In better years, the job description of our paper's photo editor was simply to assign stories for the photographers to cover, and possibly take a few photographs themselves to fill in the blanks, and that was enough to keep their hands completely full with all the photos coming in.
The photo editor from 3-4 years ago, whom I know and have taken photography classes with before, chose all of the interesting photo assignments for himself, worked mainly on his own work, and blew off the freelancers. He was replaced with a new photo editor who is far better at the job, but the damage was already done. This past year it's been relatively impossible to get freelancers to bother with submitting photos to the paper. A few came on board at the beginning of the school year in August, received assignments, and shot them but never submitted them, right before the deadline. Between November and April, the paper was relatively devoid of photos. Everything was shot by the photo editor and the graphic designer.

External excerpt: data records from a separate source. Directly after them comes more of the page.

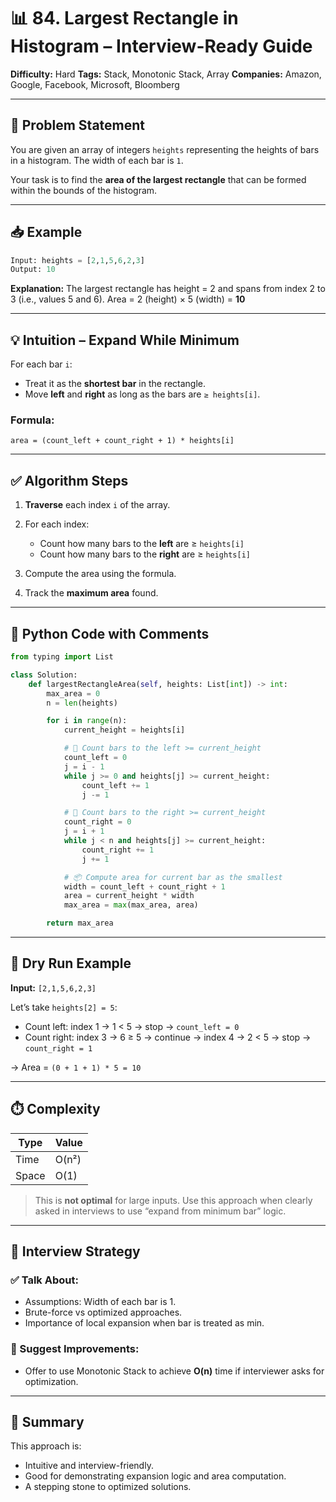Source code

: # 📊 84. Largest Rectangle in Histogram – Interview-Ready Guide

**Difficulty:** Hard
**Tags:** Stack, Monotonic Stack, Array
**Companies:** Amazon, Google, Facebook, Microsoft, Bloomberg

---

## 🧩 Problem Statement

You are given an array of integers `heights` representing the heights of bars in a histogram. The width of each bar is `1`.

Your task is to find the **area of the largest rectangle** that can be formed within the bounds of the histogram.

---

## 📥 Example

```python
Input: heights = [2,1,5,6,2,3]
Output: 10
```

**Explanation:** The largest rectangle has height = 2 and spans from index 2 to 3 (i.e., values 5 and 6).
Area = 2 (height) × 5 (width) = **10**

---

## 💡 Intuition – Expand While Minimum

For each bar `i`:

* Treat it as the **shortest bar** in the rectangle.
* Move **left** and **right** as long as the bars are `≥ heights[i]`.

### Formula:

```
area = (count_left + count_right + 1) * heights[i]
```

---

## ✅ Algorithm Steps

1. **Traverse** each index `i` of the array.
2. For each index:

   * Count how many bars to the **left** are ≥ `heights[i]`
   * Count how many bars to the **right** are ≥ `heights[i]`
3. Compute the area using the formula.
4. Track the **maximum area** found.

---

## 🧾 Python Code with Comments

```python
from typing import List

class Solution:
    def largestRectangleArea(self, heights: List[int]) -> int:
        max_area = 0
        n = len(heights)

        for i in range(n):
            current_height = heights[i]

            # 🔼 Count bars to the left >= current_height
            count_left = 0
            j = i - 1
            while j >= 0 and heights[j] >= current_height:
                count_left += 1
                j -= 1

            # 🔽 Count bars to the right >= current_height
            count_right = 0
            j = i + 1
            while j < n and heights[j] >= current_height:
                count_right += 1
                j += 1

            # 📦 Compute area for current bar as the smallest
            width = count_left + count_right + 1
            area = current_height * width
            max_area = max(max_area, area)

        return max_area
```

---

## 🧪 Dry Run Example

**Input:** `[2,1,5,6,2,3]`

Let’s take `heights[2] = 5`:

* Count left: index 1 → 1 < 5 → stop → `count_left = 0`
* Count right: index 3 → 6 ≥ 5 → continue → index 4 → 2 < 5 → stop → `count_right = 1`

→ Area = `(0 + 1 + 1) * 5 = 10`

---

## ⏱️ Complexity

| Type  | Value |
| ----- | ----- |
| Time  | O(n²) |
| Space | O(1)  |

> This is **not optimal** for large inputs. Use this approach when clearly asked in interviews to use “expand from minimum bar” logic.

---

## 💬 Interview Strategy

### ✅ Talk About:

* Assumptions: Width of each bar is 1.
* Brute-force vs optimized approaches.
* Importance of local expansion when bar is treated as min.

### 🚀 Suggest Improvements:

* Offer to use Monotonic Stack to achieve **O(n)** time if interviewer asks for optimization.

---

## 🏁 Summary

This approach is:

* Intuitive and interview-friendly.
* Good for demonstrating expansion logic and area computation.
* A stepping stone to optimized solutions.
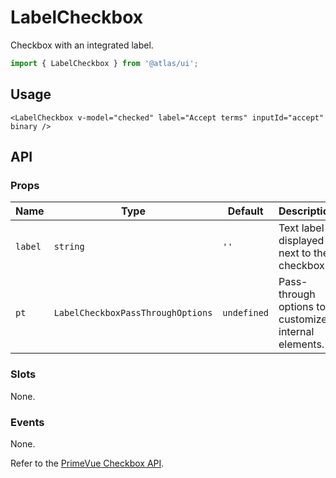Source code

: # LabelCheckbox

Checkbox with an integrated label.

```ts
import { LabelCheckbox } from '@atlas/ui';
```

## Usage

```vue
<LabelCheckbox v-model="checked" label="Accept terms" inputId="accept" binary />
```

## API

### Props

| Name | Type | Default | Description |
| ---- | ---- | ------- | ----------- |
| `label` | `string` | `''` | Text label displayed next to the checkbox. |
| `pt` | `LabelCheckboxPassThroughOptions` | `undefined` | Pass-through options to customize internal elements. |

### Slots

None.

### Events

None.

Refer to the [PrimeVue Checkbox API](https://primevue.org/checkbox/#api).


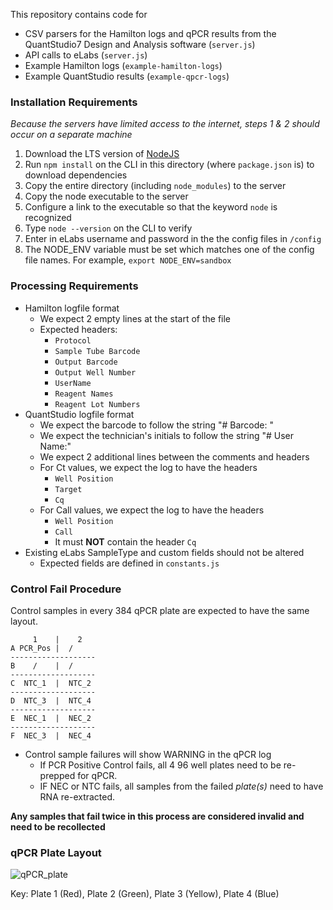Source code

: This repository contains code for 

* CSV parsers for the Hamilton logs and qPCR results from the QuantStudio7 Design and Analysis software (`server.js`)
* API calls to eLabs (`server.js`)
* Example Hamilton logs (`example-hamilton-logs`)
* Example QuantStudio results (`example-qpcr-logs`)

### Installation Requirements
*Because the servers have limited access to the internet, steps 1 & 2 should occur on a separate machine*
1) Download the LTS version of [NodeJS](https://nodejs.org/en/download/)
2) Run `npm install` on the CLI in this directory (where `package.json` is) to download dependencies
3) Copy the entire directory (including `node_modules`) to the server
4) Copy the node executable to the server
5) Configure a link to the executable so that the keyword `node` is recognized
6) Type `node --version` on the CLI to verify
7) Enter in eLabs username and password in the the config files in `/config`    
8) The NODE_ENV variable must be set which matches one of the config file names. For example, `export NODE_ENV=sandbox`

### Processing Requirements
* Hamilton logfile format   
   - We expect 2 empty lines at the start of the file    
   - Expected headers:     
      - `Protocol`       
      - `Sample Tube Barcode`    
      - `Output Barcode`    
      - `Output Well Number `
      - `UserName`    
      - `Reagent Names`    
      - `Reagent Lot Numbers`   
* QuantStudio logfile format   
   - We expect the barcode to follow the string "# Barcode: "    
   - We expect the technician's initials to follow the string "# User Name:"
   - We expect 2 additional lines between the comments and headers     
   - For Ct values, we expect the log to have the headers    
       - `Well Position`   
       - `Target` 
       - `Cq`    
   - For Call values, we expect the log to have the headers
       - `Well Position`    
       - `Call`    
       - It must **NOT** contain the header `Cq`    
* Existing eLabs SampleType and custom fields should not be altered
   - Expected fields are defined in `constants.js`
   

### Control Fail Procedure
Control samples in every 384 qPCR plate are expected to have the same layout.

```
     1    |    2
A PCR_Pos |  /
-------------------
B    /    |  /
-------------------
C  NTC_1  |  NTC_2
-------------------
D  NTC_3  |  NTC_4
-------------------
E  NEC_1  |  NEC_2
-------------------
F  NEC_3  |  NEC_4
```
* Control sample failures will show WARNING in the qPCR log
  - If PCR Positive Control fails, all 4 96 well plates need to be re-prepped for qPCR. 
  - IF NEC or NTC fails, all samples from the failed *plate(s)* need to have RNA re-extracted. 

**Any samples that fail twice in this process are considered invalid and need to be recollected**

### qPCR Plate Layout

![qPCR_plate](https://user-images.githubusercontent.com/7750862/87336835-7b7a9080-c510-11ea-9b4e-a54849ea1426.png)

Key: Plate 1 (Red), Plate 2 (Green), Plate 3 (Yellow), Plate 4 (Blue)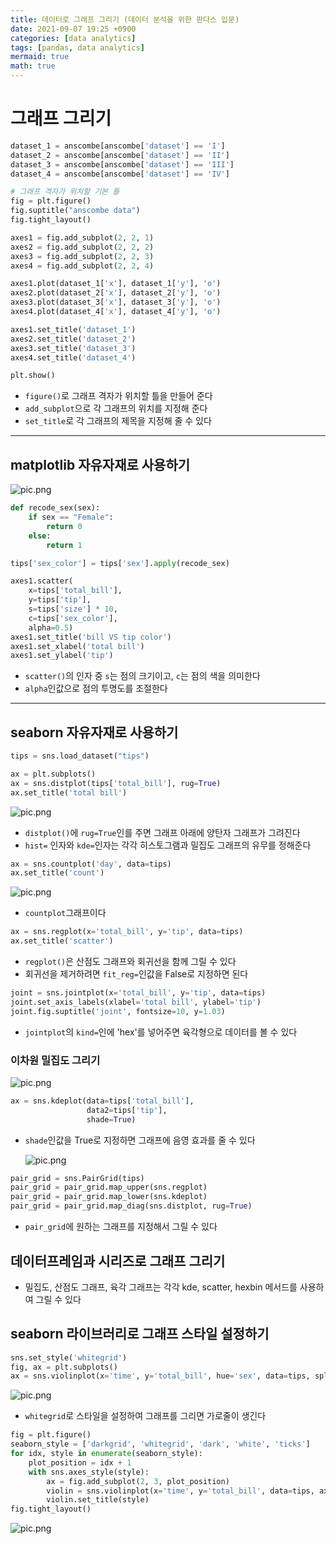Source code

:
 ```yaml
---
title: 데이터로 그래프 그리기 (데이터 분석을 위한 판다스 입문)
date: 2021-09-07 19:25 +0900
categories: [data analytics]
tags: [pandas, data analytics]
mermaid: true
math: true
---
```


# 그래프 그리기

```python
dataset_1 = anscombe[anscombe['dataset'] == 'I']
dataset_2 = anscombe[anscombe['dataset'] == 'II']
dataset_3 = anscombe[anscombe['dataset'] == 'III']
dataset_4 = anscombe[anscombe['dataset'] == 'IV']

# 그래프 격자가 위치할 기본 틀
fig = plt.figure()
fig.suptitle("anscombe data")
fig.tight_layout()

axes1 = fig.add_subplot(2, 2, 1)
axes2 = fig.add_subplot(2, 2, 2)
axes3 = fig.add_subplot(2, 2, 3)
axes4 = fig.add_subplot(2, 2, 4)

axes1.plot(dataset_1['x'], dataset_1['y'], 'o')
axes2.plot(dataset_2['x'], dataset_2['y'], 'o')
axes3.plot(dataset_3['x'], dataset_3['y'], 'o')
axes4.plot(dataset_4['x'], dataset_4['y'], 'o')

axes1.set_title('dataset_1')
axes2.set_title('dataset_2')
axes3.set_title('dataset_3')
axes4.set_title('dataset_4')

plt.show()
```

- `figure()`로 그래프 격자가 위치할 틀을 만들어 준다
- `add_subplot`으로 각 그래프의 위치를 지정해 준다
- `set_title`로 각 그래프의 제목을 지정해 줄 수 있다

---

## matplotlib 자유자재로 사용하기

![pic.png](/assets/img/posts/pandas/chapter4/pic1.png)

```python
def recode_sex(sex):
    if sex == "Female":
        return 0
    else:
        return 1

tips['sex_color'] = tips['sex'].apply(recode_sex)

axes1.scatter(
    x=tips['total_bill'],
    y=tips['tip'],
    s=tips['size'] * 10,
    c=tips['sex_color'],
    alpha=0.5)
axes1.set_title('bill VS tip color')
axes1.set_xlabel('total bill')
axes1.set_ylabel('tip')
```

- `scatter()`의 인자 중 `s`는 점의 크기이고, `c`는 점의 색을 의미한다
- `alpha`인값으로 점의 투명도를 조절한다

---

## seaborn 자유자재로 사용하기

```python
tips = sns.load_dataset("tips")

ax = plt.subplots()
ax = sns.distplot(tips['total_bill'], rug=True)
ax.set_title('total bill')
```

![pic.png](/assets/img/posts/pandas/chapter4/pic2.png)

- `distplot()`에 `rug=True`인를 주면 그래프 아래에 양탄자 그래프가 그려진다
- `hist=` 인자와 `kde=`인자는 각각 히스토그램과 밀집도 그래프의 유무를 정해준다

```python
ax = sns.countplot('day', data=tips)
ax.set_title('count')
```

![pic.png](/assets/img/posts/pandas/chapter4/pic3.png)

- `countplot`그래프이다

```python
ax = sns.regplot(x='total_bill', y='tip', data=tips)
ax.set_title('scatter')
```

- `regplot()`은 산점도 그래프와 회귀선을 함께 그릴 수 있다
- 회귀선을 제거하려면 `fit_reg=`인값을 False로 지정하면 된다

```python
joint = sns.jointplot(x='total_bill', y='tip', data=tips)
joint.set_axis_labels(xlabel='total bill', ylabel='tip')
joint.fig.suptitle('joint', fontsize=10, y=1.03)
```

- `jointplot`의 `kind=`인에 'hex'를 넣어주면 육각형으로 데이터를 볼 수 있다

### 이차원 밀집도 그리기

![pic.png](/assets/img/posts/pandas/chapter4/pic4.png)

```python
ax = sns.kdeplot(data=tips['total_bill'],
                 data2=tips['tip'],
                 shade=True)
```

- `shade`인값을 True로 지정하면 그래프에 음영 효과를 줄 수 있다

  ![pic.png](/assets/img/posts/pandas/chapter4/pic5.png)

```python
pair_grid = sns.PairGrid(tips)
pair_grid = pair_grid.map_upper(sns.regplot)
pair_grid = pair_grid.map_lower(sns.kdeplot)
pair_grid = pair_grid.map_diag(sns.distplot, rug=True)
```

- `pair_grid`에 원하는 그래프를 지정해서 그릴 수 있다

## 데이터프레임과 시리즈로 그래프 그리기

- 밀집도, 산점도 그래프, 육각 그래프는 각각 kde, scatter, hexbin 메서드를 사용하여 그릴 수 있다

## seaborn 라이브러리로 그래프 스타일 설정하기

```python
sns.set_style('whitegrid')
fig, ax = plt.subplots()
ax = sns.violinplot(x='time', y='total_bill', hue='sex', data=tips, split=True)
```

![pic.png](/assets/img/posts/pandas/chapter4/pic6.png)

- `whitegrid`로 스타일을 설정하여 그래프를 그리면 가로줄이 생긴다

```python
fig = plt.figure()
seaborn_style = ['darkgrid', 'whitegrid', 'dark', 'white', 'ticks']
for idx, style in enumerate(seaborn_style):
    plot_position = idx + 1
    with sns.axes_style(style):
        ax = fig.add_subplot(2, 3, plot_position)
        violin = sns.violinplot(x='time', y='total_bill', data=tips, ax=ax)
        violin.set_title(style)
fig.tight_layout()
```

![pic.png](/assets/img/posts/pandas/chapter4/pic7.png)
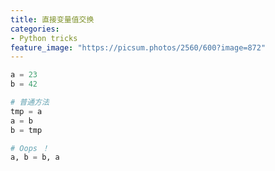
 ```yaml
---
title: 直接变量值交换
categories:
- Python tricks
feature_image: "https://picsum.photos/2560/600?image=872"
---
```

<!-- more -->

```python
a = 23
b = 42

# 普通方法
tmp = a
a = b
b = tmp

# Oops ！
a, b = b, a
```

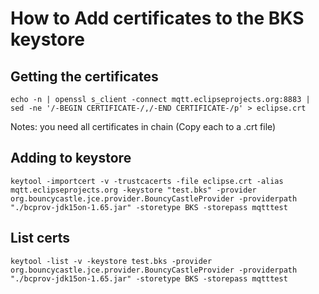 # How to Add certificates to the BKS keystore

## Getting the certificates

```echo -n | openssl s_client -connect mqtt.eclipseprojects.org:8883 | sed -ne '/-BEGIN CERTIFICATE-/,/-END CERTIFICATE-/p' > eclipse.crt```

Notes: you need all certificates in chain (Copy each to a .crt file)

## Adding to keystore

```keytool -importcert -v -trustcacerts -file eclipse.crt -alias mqtt.eclipseprojects.org -keystore "test.bks" -provider org.bouncycastle.jce.provider.BouncyCastleProvider -providerpath "./bcprov-jdk15on-1.65.jar" -storetype BKS -storepass mqtttest```

## List certs

```keytool -list -v -keystore test.bks -provider org.bouncycastle.jce.provider.BouncyCastleProvider -providerpath "./bcprov-jdk15on-1.65.jar" -storetype BKS -storepass mqtttest```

When I was hired in April after the paper put out a call for photographers, I immediately started shooting for them (and submitted work I shot at the beginning of April that was relevant to a story a writer was working on). Between April and May, about two-thirds of the paper's photo content was shot by me, possibly more. The work was at a high enough level according to the adviser, that he made the decision to hire me as next year's photo editor. The new job description he gave me is different from what editors in the past have done. In addition to handing out photo assignments and shooting photo assignments, the photo editor also writes columns and stories alongside the writers and editors (state cuts to my college dictated a 15% cut to the paper's budget, meaning most of the permanent writers will be off the job).
The status of the freelance work that will come in next year is dependent on my actions this summer, as well. I'm going to try to put together a team of 3-4 local photography students from my college who will be reliable and are genuinely interested in the work, and would benefit from the photo credits and the small amount of pay that the college is able to give out when they shoot assignments. So far I've rounded up one person.